Data: 06/03/2026
Città: Figline, Marradi, Poggibonsi, Pisa, Firenze
Fino a 11/03/2026
Direttore: Diego Ceretta
Orchestra: Orchestra della Toscanaestra
Musica: Beethoven, Cherubini
Solista: Martina Consonni, pianoforte
Martina Consonni (nella foto) suona Beethoven con l’Orchestra della Toscana nel nuovo concerto in tour regionale con Diego Ceretta sul podio. Oltre al Concerto n. 3 in do minore op. 37 del genio di Bonn, il programma comprende la Sinfonia in re maggiore di Luigi Cherubini. Due opere scritte nel primo quarto dell’Ottocento, quando il linguaggio classico si tende, si complica, cambia pelle. Due modi diversi, sorprendentemente comunicanti, di abitare quella stagione: con Beethoven il concerto per pianoforte smette di essere brillante e diventa terreno drammatico mentre Cherubini, a cui proprio Beethoven guardava come a una guida ideale, insinua nel modello sinfonico haydniano nuove inquietudini.

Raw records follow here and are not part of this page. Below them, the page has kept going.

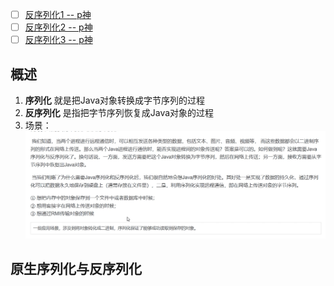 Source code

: - [ ] [反序列化1 -- p神](https://wx.zsxq.com/group/2212251881/topic/421452521558848)
- [ ] [反序列化2 -- p神](https://t.zsxq.com/A6ZFF)
- [ ] [反序列化3 -- p神](https://wx.zsxq.com/group/2212251881/topic/548841448822424)

## 概述
1. **序列化** 就是把Java对象转换成字节序列的过程
2. **反序列化** 是指把字节序列恢复成Java对象的过程
3. 场景： ![](media/Pasted%20image%2020250815213155.png)  

## 原生序列化与反序列化
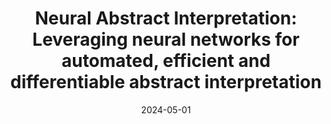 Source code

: ---
layout: publications
type: thesis

title: "Neural Abstract Interpretation: Leveraging neural networks for automated, efficient and differentiable abstract interpretation"
authors: Shaurya Gomber
date: 2024-05-01
venue: MS Thesis '24 (UIUC)
award: David J. Kuck Outstanding Master’s Thesis Award 2024

links:
  - name: "Thesis Link"
    url: "https://www.ideals.illinois.edu/items/131524"

bibtex: |
    @mastersthesis{nai_gomber_2024,
      title={Neural abstract interpretation: Leveraging neural networks for automated,
             efficient and differentiable abstract interpretation},
      author={Gomber, Shaurya},
      year={2024},
      school={University of Illinois at Urbana-Champaign},
      url={https://www.ideals.illinois.edu/items/131524}
    }
--- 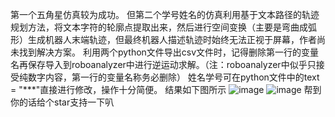 第一个五角星仿真较为成功。
但第二个学号姓名的仿真利用基于文本路径的轨迹规划方法，将文本字符的轮廓点提取出来，然后进行空间变换（主要是弯曲成弧形）生成机器人末端轨迹，但最终机器人描述轨迹时始终无法正视于屏幕，作者尚未找到解决方案。
利用两个python文件导出csv文件时，记得删除第一行的变量名再保存导入到roboanalyzer中进行逆运动求解。（注：roboanalyzer中似乎只接受纯数字内容，第一行的变量名称务必删除）
姓名学号可在python文件中的text = "***"直接进行修改，操作十分简便。
结果如下图所示
![image](https://github.com/user-attachments/assets/19948ae1-9f90-4677-a0d1-a6ea060e9e8c)
![image](https://github.com/user-attachments/assets/b7dfb9d6-11c2-42ee-ac54-6d9ca8ce280b)
帮到你的话给个star支持一下叭
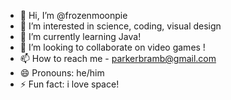 - 👋 Hi, I’m @frozenmoonpie
- 👀 I’m interested in science, coding, visual design
- 🌱 I’m currently learning Java!
- 💞️ I’m looking to collaborate on video games !
- 📫 How to reach me - parkerbramb@gmail.com
- 😄 Pronouns: he/him
- ⚡ Fun fact: i love space!

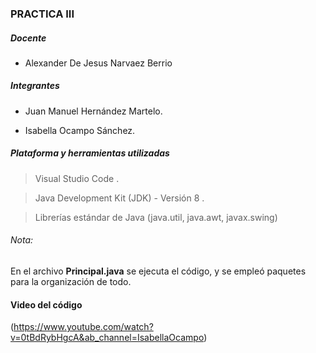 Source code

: ### PRACTICA III

 ##### Docente
- Alexander De Jesus Narvaez Berrio

##### Integrantes
 - Juan Manuel Hernández Martelo.

 - Isabella Ocampo Sánchez.

##### Plataforma y herramientas utilizadas
> Visual Studio Code .

> Java Development Kit (JDK) - Versión 8 .

> Librerías estándar de Java (java.util, java.awt, javax.swing) 

###### Nota:

En el archivo **Principal.java** se ejecuta el código, y se empleó paquetes para la organización de todo. 

#### Video del código 

(https://www.youtube.com/watch?v=0tBdRybHgcA&ab_channel=IsabellaOcampo)

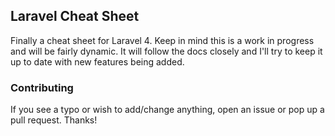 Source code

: ## Laravel Cheat Sheet

Finally a cheat sheet for Laravel 4. Keep in mind this is a work in progress and will be fairly dynamic. It will follow the docs closely and I'll try to keep it up to date with new features being added.


### Contributing

If you see a typo or wish to add/change anything, open an issue or pop up a pull request. Thanks!
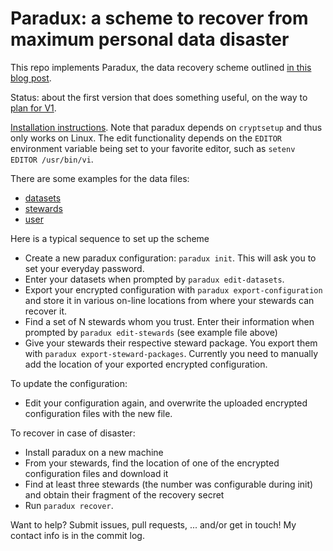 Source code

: # Paradux: a scheme to recover from maximum personal data disaster

This repo implements Paradux, the data recovery scheme outlined
[in this blog post](https://upon2020.com/blog/2019/01/paradux-a-scheme-to-recover-from-maximum-personal-data-disaster/).

Status: about the first version that does something useful, on the way to
[plan for V1](docs/v1-plan.md).

[Installation instructions](docs/install.md). Note that paradux depends on
`cryptsetup` and thus only works on Linux. The edit functionality depends on
the `EDITOR` environment variable being set to your favorite editor, such
as `setenv EDITOR /usr/bin/vi`.

There are some examples for the data files:
* [datasets](example-data/datasets.json)
* [stewards](example-data/stewards.json)
* [user](example-data/user.json)

Here is a typical sequence to set up the scheme
* Create a new paradux configuration: `paradux init`. This will ask you
  to set your everyday password.
* Enter your datasets when prompted by `paradux edit-datasets`.
* Export your encrypted configuration with `paradux export-configuration`
  and store it in various on-line locations from where your stewards can
  recover it.
* Find a set of N stewards whom you trust. Enter their information when
  prompted by `paradux edit-stewards` (see example file above)
* Give your stewards their respective steward package. You export them with
  `paradux export-steward-packages`. Currently you need to manually add
  the location of your exported encrypted configuration.

To update the configuration:
* Edit your configuration again, and overwrite the uploaded encrypted
  configuration files with the new file.

To recover in case of disaster:
* Install paradux on a new machine
* From your stewards, find the location of one of the encrypted configuration
  files and download it
* Find at least three stewards (the number was configurable during
  init) and obtain their fragment of the recovery secret
* Run `paradux recover`.

Want to help? Submit issues, pull requests, ... and/or get in touch! My contact info
is in the commit log.

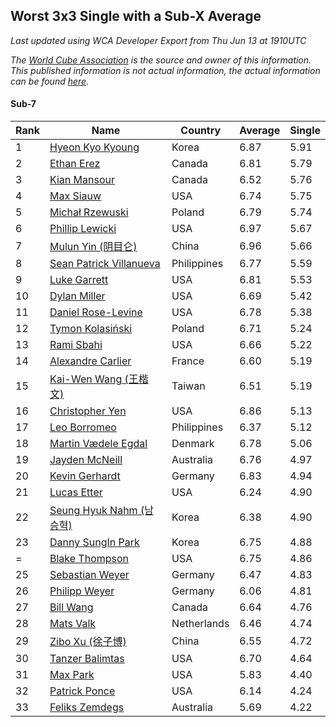 ## Worst 3x3 Single with a Sub-X Average

*Last updated using WCA Developer Export from Thu Jun 13 at 1910UTC*

*The [World Cube Association](https://www.worldcubeassociation.org) is the source and owner of this information. This published information is not actual information, the actual information can be found [here](https://www.worldcubeassociation.org/results).*

#### Sub-7

|Rank|Name|Country|Average|Single|  
|--|--|--|--|--|  
|1|[Hyeon Kyo Kyoung](https://www.worldcubeassociation.org/persons/2013KYOU01)|Korea|6.87|5.91|  
|2|[Ethan Erez](https://www.worldcubeassociation.org/persons/2017EREZ01)|Canada|6.81|5.79|  
|3|[Kian Mansour](https://www.worldcubeassociation.org/persons/2015MANS03)|Canada|6.52|5.76|  
|4|[Max Siauw](https://www.worldcubeassociation.org/persons/2017SIAU02)|USA|6.74|5.75|  
|5|[Michał Rzewuski](https://www.worldcubeassociation.org/persons/2014RZEW01)|Poland|6.79|5.74|  
|6|[Phillip Lewicki](https://www.worldcubeassociation.org/persons/2012LEWI01)|USA|6.97|5.67|  
|7|[Mulun Yin (阴目仑)](https://www.worldcubeassociation.org/persons/2009YINM01)|China|6.96|5.66|  
|8|[Sean Patrick Villanueva](https://www.worldcubeassociation.org/persons/2017VILL41)|Philippines|6.77|5.59|  
|9|[Luke Garrett](https://www.worldcubeassociation.org/persons/2017GARR05)|USA|6.81|5.53|  
|10|[Dylan Miller](https://www.worldcubeassociation.org/persons/2015MILL01)|USA|6.69|5.42|  
|11|[Daniel Rose-Levine](https://www.worldcubeassociation.org/persons/2015ROSE01)|USA|6.78|5.38|  
|12|[Tymon Kolasiński](https://www.worldcubeassociation.org/persons/2016KOLA02)|Poland|6.71|5.24|  
|13|[Rami Sbahi](https://www.worldcubeassociation.org/persons/2011SBAH01)|USA|6.66|5.22|  
|14|[Alexandre Carlier](https://www.worldcubeassociation.org/persons/2012CARL03)|France|6.60|5.19|  
|15|[Kai-Wen Wang (王楷文)](https://www.worldcubeassociation.org/persons/2015WANG09)|Taiwan|6.51|5.19|  
|16|[Christopher Yen](https://www.worldcubeassociation.org/persons/2016YENC01)|USA|6.86|5.13|  
|17|[Leo Borromeo](https://www.worldcubeassociation.org/persons/2015BORR01)|Philippines|6.37|5.12|  
|18|[Martin Vædele Egdal](https://www.worldcubeassociation.org/persons/2013EGDA02)|Denmark|6.78|5.06|  
|19|[Jayden McNeill](https://www.worldcubeassociation.org/persons/2012MCNE01)|Australia|6.76|4.97|  
|20|[Kevin Gerhardt](https://www.worldcubeassociation.org/persons/2013GERH01)|Germany|6.83|4.94|  
|21|[Lucas Etter](https://www.worldcubeassociation.org/persons/2011ETTE01)|USA|6.24|4.90|  
|22|[Seung Hyuk Nahm (남승혁)](https://www.worldcubeassociation.org/persons/2013NAHM01)|Korea|6.38|4.90|  
|23|[Danny SungIn Park](https://www.worldcubeassociation.org/persons/2015PARK13)|Korea|6.75|4.88|  
|=|[Blake Thompson](https://www.worldcubeassociation.org/persons/2010THOM03)|USA|6.75|4.86|  
|25|[Sebastian Weyer](https://www.worldcubeassociation.org/persons/2010WEYE02)|Germany|6.47|4.83|  
|26|[Philipp Weyer](https://www.worldcubeassociation.org/persons/2010WEYE01)|Germany|6.06|4.81|  
|27|[Bill Wang](https://www.worldcubeassociation.org/persons/2010WANG68)|Canada|6.64|4.76|  
|28|[Mats Valk](https://www.worldcubeassociation.org/persons/2007VALK01)|Netherlands|6.46|4.74|  
|29|[Zibo Xu (徐子博)](https://www.worldcubeassociation.org/persons/2014XUZI01)|China|6.55|4.72|  
|30|[Tanzer Balimtas](https://www.worldcubeassociation.org/persons/2013BALI01)|USA|6.70|4.64|  
|31|[Max Park](https://www.worldcubeassociation.org/persons/2012PARK03)|USA|5.83|4.40|  
|32|[Patrick Ponce](https://www.worldcubeassociation.org/persons/2012PONC02)|USA|6.14|4.24|  
|33|[Feliks Zemdegs](https://www.worldcubeassociation.org/persons/2009ZEMD01)|Australia|5.69|4.22|  
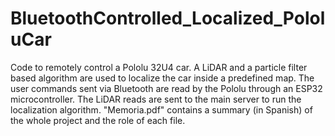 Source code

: # BluetoothControlled_Localized_PololuCar

Code to remotely control a Pololu 32U4 car. A LiDAR and a particle filter based algorithm are used to localize the car inside a predefined map. The user commands sent via Bluetooth are read by the Pololu through an ESP32 microcontroller. The LiDAR reads are sent to the main server to run the localization algorithm. "Memoria.pdf" contains a summary (in Spanish) of the whole project and the role of each file.
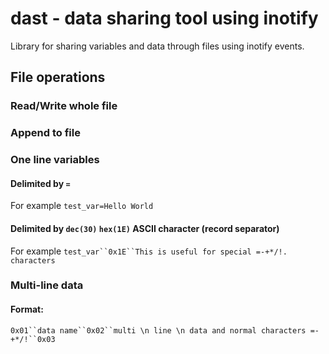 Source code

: dast - data sharing tool using inotify
==========

Library for sharing variables and data through files using inotify events.

## File operations

### Read/Write whole file

### Append to file

### One line variables

#### Delimited by `=`

For example `test_var=Hello World`

#### Delimited by `dec(30)` `hex(1E)` ASCII character (record separator)
For example `test_var``0x1E``This is useful for special =-+*/!. characters`

### Multi-line data

#### Format:

`0x01``data name``0x02``multi \n line \n data and normal characters =-+*/!``0x03` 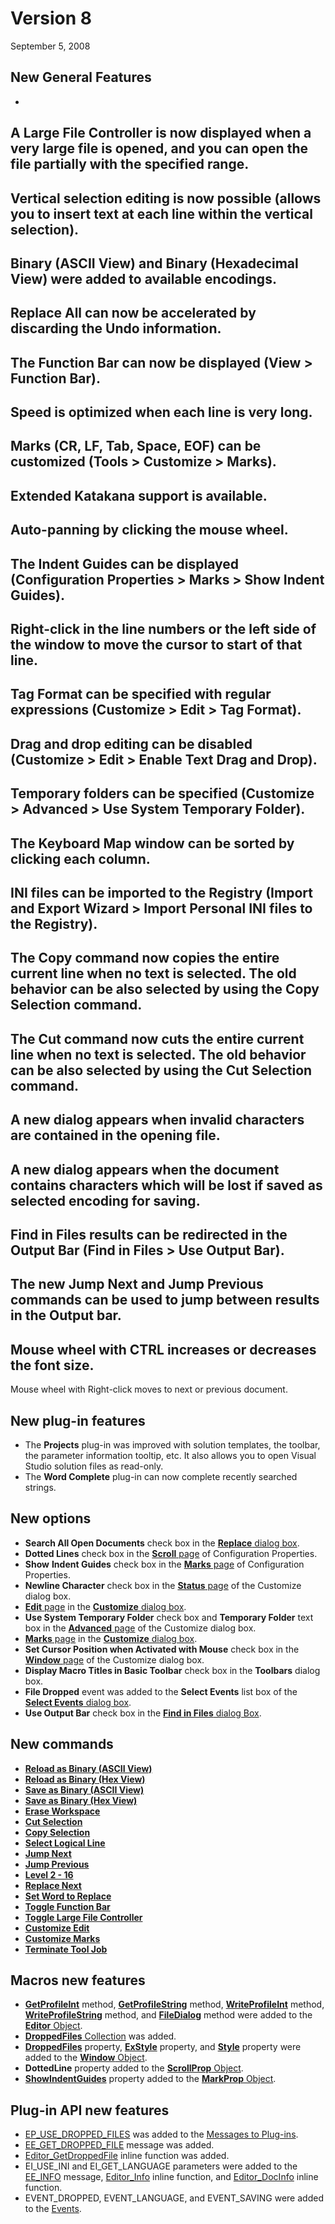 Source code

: # Version 8

September 5, 2008

## New General Features

-
A
Large File Controller is now displayed when a very large file is opened, and you can open the file partially with the specified range.
-
Vertical selection editing is now possible (allows you to insert text at each line within the vertical selection).
-
Binary (ASCII View) and Binary (Hexadecimal View) were added to available encodings.
-
Replace All can now be accelerated by discarding the Undo information.
-
The Function Bar can now be displayed (View > Function Bar).
-
Speed is optimized when each line is very long.
-
Marks (CR, LF, Tab, Space, EOF) can be customized (Tools > Customize > Marks).
-
Extended Katakana support is available.
-
Auto-panning by clicking the mouse wheel.
-
The Indent Guides can be displayed (Configuration Properties > Marks > Show Indent Guides).
-
Right-click in the line numbers or the left side of the window to move the cursor to start of that line.
-
Tag Format can be specified with regular expressions (Customize > Edit > Tag Format).
-
Drag and drop editing can be disabled (Customize > Edit > Enable Text Drag and Drop).
-
Temporary folders can be specified (Customize > Advanced > Use System Temporary Folder).
-
The Keyboard Map window can be sorted by clicking each column.
-
INI files can be imported to the Registry (Import and Export Wizard > Import Personal INI files to the Registry).
-
The **Copy** command now copies the entire current line when no text is selected. The old behavior can be also selected by using the **Copy Selection** command.
-
The **Cut** command now cuts the entire current line when no text is selected. The old behavior can be also selected by using the **Cut Selection** command.
-
A new dialog appears when invalid characters are contained in the opening file.
-
A new dialog appears when the document contains characters which will be lost if saved as selected encoding for saving.
-
Find in Files results can be redirected in the Output Bar (Find in Files > Use Output Bar).
-
The new **Jump Next** and **Jump Previous** commands can be used to jump between results in the Output bar.
-
Mouse wheel with CTRL increases or decreases the font size.
-
Mouse wheel with Right-click moves to next or previous document.

## New plug-in features

- The **Projects** plug-in was improved with solution templates, the toolbar, the parameter information tooltip, etc. It also allows you to open Visual Studio solution files as read-only.
- The **Word Complete** plug-in can now complete recently searched strings.

## New options

- **Search All Open Documents** check box in the [**Replace** dialog box](../dlg/replace/index).
- **Dotted Lines** check box
in the
[**Scroll** page](../dlg/properties/scroll/index) of Configuration
Properties.
- **Show**
**Indent Guides** check box in the
[**Marks** page](../dlg/properties/marks/index) of Configuration
Properties.
- **Newline Character** check box in the [**Status** page](../dlg/customize/status/index) of the Customize dialog box.
- [**Edit** page](../dlg/customize/edit/index) in the [**Customize** dialog box](../dlg/customize/index).
- **Use System Temporary Folder** check box and **Temporary Folder** text box in the
[**Advanced** page](../dlg/customize/advanced/index) of the Customize dialog box.
- [**Marks** page](../dlg/customize/marks/index) in the
[**Customize** dialog box](../dlg/customize/index).
- **Set Cursor Position when Activated with Mouse** check box in the [**Window** page](../dlg/customize/window/index) of the Customize dialog box.
- **Display Macro Titles in Basic Toolbar** check box in the **Toolbars** dialog box.
- **File Dropped** event was added to the
**Select Events** list box of the [**Select Events** dialog box](../dlg/macro_customize/my_macros/select_events/index).
- **Use Output Bar** check box in the [**Find in Files** dialog Box](../dlg/find_in_files/index).

## New commands

- [**Reload as Binary (ASCII View)**](../cmd/file/file_reload_binary)
- [**Reload as Binary (Hex View)**](../cmd/file/file_reload_hex)
- [**Save as Binary (ASCII View)**](../cmd/file/file_save_binary)
- [**Save as Binary (Hex View)**](../cmd/file/file_save_hex)
- [**Erase Workspace**](../cmd/file/erase_workspace)
- **[Cut Selection](../cmd/edit/edit_cut_sel)**
- [**Copy Selection**](../cmd/edit/edit_copy_sel)
- [**Select Logical Line**](../cmd/edit/select_logical_line)
- [**Jump Next**](../cmd/edit/jump_next)
- [**Jump Previous**](../cmd/edit/jump_prev)
- [**Level 2 - 16**](../cmd/edit/outline_level)
- [**Replace Next**](../cmd/search/replace_next)
- [**Set Word to Replace**](../cmd/search/retrieve_replace_text)
- [**Toggle Function Bar**](../cmd/view/view_function_bar)
- [**Toggle Large File Controller**](../cmd/view/large_file_bar)
- [**Customize Edit**](../cmd/tools/customize_edit)
- [**Customize Marks**](../cmd/tools/customize_marks)
- [**Terminate Tool Job**](../cmd/tools/terminate_tool)

## Macros new features

- [**GetProfileInt**](../macro/editor/getprofileint)
method, [**GetProfileString**](../macro/editor/getprofilestring) method,
[**WriteProfileInt**](../macro/editor/writeprofileint)
method, [**WriteProfileString**](../macro/editor/writeprofilestring) method, and
**[FileDialog](../macro/editor/filedialog)** method
were added to the [**Editor** Object](../macro/editor/index).
- [**DroppedFiles** Collection](../macro/dropped_files/index)
was added.
- [**DroppedFiles**](../macro/window/droppedfiles) property, [**ExStyle**](../macro/window/exstyle)
property, and [**Style**](../macro/window/style)
property were added to the [**Window** Object](../macro/window/index).
- **DottedLine**
property added to the [**ScrollProp** Object](../macro/scroll_prop/index).
- [**ShowIndentGuides**](../macro/mark_prop/show_indent_guides) property added to the
[**MarkProp** Object](../macro/mark_prop/index).

## Plug-in API new features

- [EP\_USE\_DROPPED\_FILES](../plugin/plugin_message/ep_use_dropped_files) was added to the
[Messages to Plug-ins](../plugin/plugin_message/index).
- [EE\_GET\_DROPPED\_FILE](../plugin/message/ee_get_dropped_file)
message was added.
- [Editor\_GetDroppedFile](../plugin/macro/editor_getdroppedfile)
inline function was added.
- EI\_USE\_INI and EI\_GET\_LANGUAGE parameters were added to
the
[EE\_INFO](../plugin/message/ee_info) message,
[Editor\_Info](../plugin/macro/editor_info) inline function, and
[Editor\_DocInfo](../plugin/macro/editor_docinfo) inline
function.
- EVENT\_DROPPED, EVENT\_LANGUAGE, and EVENT\_SAVING were added to the
[Events](../plugin/event/index).
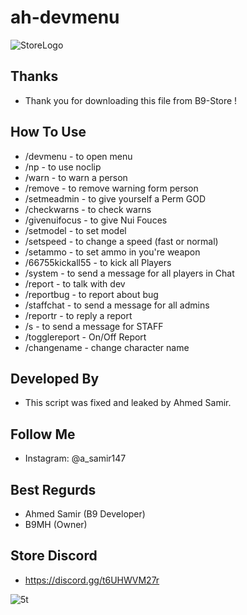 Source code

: # ah-devmenu
![StoreLogo](https://cdn.discordapp.com/attachments/976580916719812641/1238803408241299476/ticket.png?ex=66409d14&is=663f4b94&hm=5ff6d32c367ee9626acce1a47f7492bcbee6ee496152b6674731acb75b3b4498&)

## Thanks
- Thank you for downloading this file from B9-Store ! 

## How To Use
- /devmenu - to open menu
- /np - to use noclip
- /warn - to warn a person
- /remove - to remove warning form person
- /setmeadmin - to give yourself a Perm GOD 
- /checkwarns - to check warns
- /givenuifocus - to give Nui Fouces
- /setmodel - to set model 
- /setspeed - to change a speed (fast or normal)
- /setammo - to set ammo in you're weapon 
- /66755kickall55 - to kick all Players
- /system - to send a message for all players in Chat
- /report - to talk with dev
- /reportbug - to report about bug
- /staffchat - to send a message for all admins
- /reportr - to reply a report
- /s - to send a message for STAFF
- /togglereport - On/Off Report
- /changename - change character name

## Developed By
- This script was fixed and leaked by Ahmed Samir. 

## Follow Me
- Instagram: @a_samir147

## Best Regurds
- Ahmed Samir (B9 Developer)
- B9MH (Owner)

## Store Discord
- https://discord.gg/t6UHWVM27r

![5t](https://media.discordapp.net/attachments/976580916719812641/1238804799844126830/5t.png?ex=66409e60&is=663f4ce0&hm=c9009c73e7e2df4c8cd3176a881282a9f4684206cb1fcbd0f692971ed8ed5c3b&=&format=webp&quality=lossless)

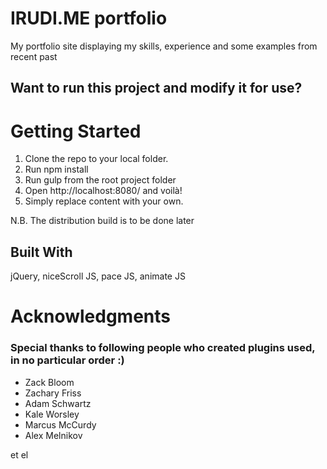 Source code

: # IRUDI.ME portfolio
My portfolio site displaying my skills, experience and some examples from recent past

## Want to run this project and modify it for use?
# Getting Started

1. Clone the repo to your local folder. 
1. Run npm install
1. Run gulp from the root project folder
1. Open http://localhost:8080/ and voilà!
1. Simply replace content with your own.

N.B. The distribution build is to be done later

## Built With
jQuery, niceScroll JS, pace JS, animate JS

# Acknowledgments
### Special thanks to following people who created plugins used, in no particular order :)

+ Zack Bloom 
+ Zachary Friss
+ Adam Schwartz
+ Kale Worsley
+ Marcus McCurdy
+ Alex Melnikov

et el


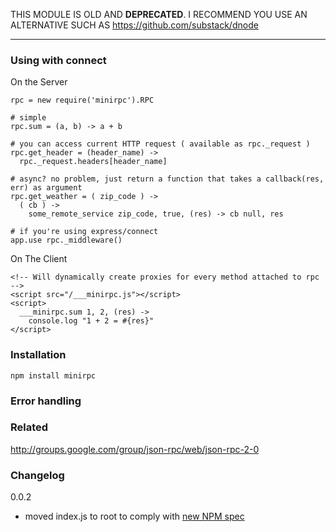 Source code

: THIS MODULE IS OLD AND **DEPRECATED**.
I RECOMMEND YOU USE AN ALTERNATIVE SUCH AS https://github.com/substack/dnode

----

### Using with connect

On the Server

    rpc = new require('minirpc').RPC

    # simple
    rpc.sum = (a, b) -> a + b

    # you can access current HTTP request ( available as rpc._request )
    rpc.get_header = (header_name) ->
      rpc._request.headers[header_name]

    # async? no problem, just return a function that takes a callback(res, err) as argument
    rpc.get_weather = ( zip_code ) -> 
      ( cb ) ->
        some_remote_service zip_code, true, (res) -> cb null, res

    # if you're using express/connect
    app.use rpc._middleware()

On The Client

    <!-- Will dynamically create proxies for every method attached to rpc -->
    <script src="/___minirpc.js"></script>
    <script>
      ___minirpc.sum 1, 2, (res) ->
        console.log "1 + 2 = #{res}"
    </script>

### Installation

    npm install minirpc

### Error handling



### Related

http://groups.google.com/group/json-rpc/web/json-rpc-2-0


### Changelog

0.0.2
* moved index.js to root to comply with [new NPM spec](http://groups.google.com/group/npm-/msg/10ab9647ad6eaff7)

Il concerto si terrà venerdì 6 marzo alle 21 al Teatro Garibaldi di Figline, sabato 7 alle 16.30 al Teatro degli Animosi di Marradi, lunedì 9 alle 21 al Teatro Politeama di Poggibonsi, martedì 10 alle 21 al Teatro Verdi di Pisa e mercoledì 11 sempre alle 21 al Teatro Verdi di Firenze.
In apertura il Concerto n. 3 in do minore op. 37 di Beethoven, un’opera di passaggio, carica di energia trattenuta. L’orchestra non è cornice: espone, incalza, discute. Il pianoforte entra e deve conquistarsi spazio, con una scrittura che chiede affondo, articolazione, lucidità. Il Largo apre una zona sospesa, quasi privata; il Rondò, con lo scarto finale verso il maggiore, scioglie l’ombra in una luce più mobile e teatrale. È Beethoven che sperimenta e si misura con una nuova idea di forza.
A raccogliere questa sfida è Martina Consonni, pianista di forte personalità: tecnica solida, fraseggio naturale, un suono pieno senza compiacimenti. Un’artista già di casa nelle grandi sale europee, capace di unire chiarezza strutturale e immaginazione timbrica.
Nella seconda parte, la Sinfonia in re maggiore di Cherubini, commissionata a Londra dalla Royal Philharmonic Society, mostra il volto meno atteso del compositore celebre per il teatro: un sinfonismo compatto, nervoso, lavorato con rigore contrappuntistico, in cui sotto il nitore formale si avvertono scarti armonici, densità improvvise, fiati che aprono “oasi” d’aria.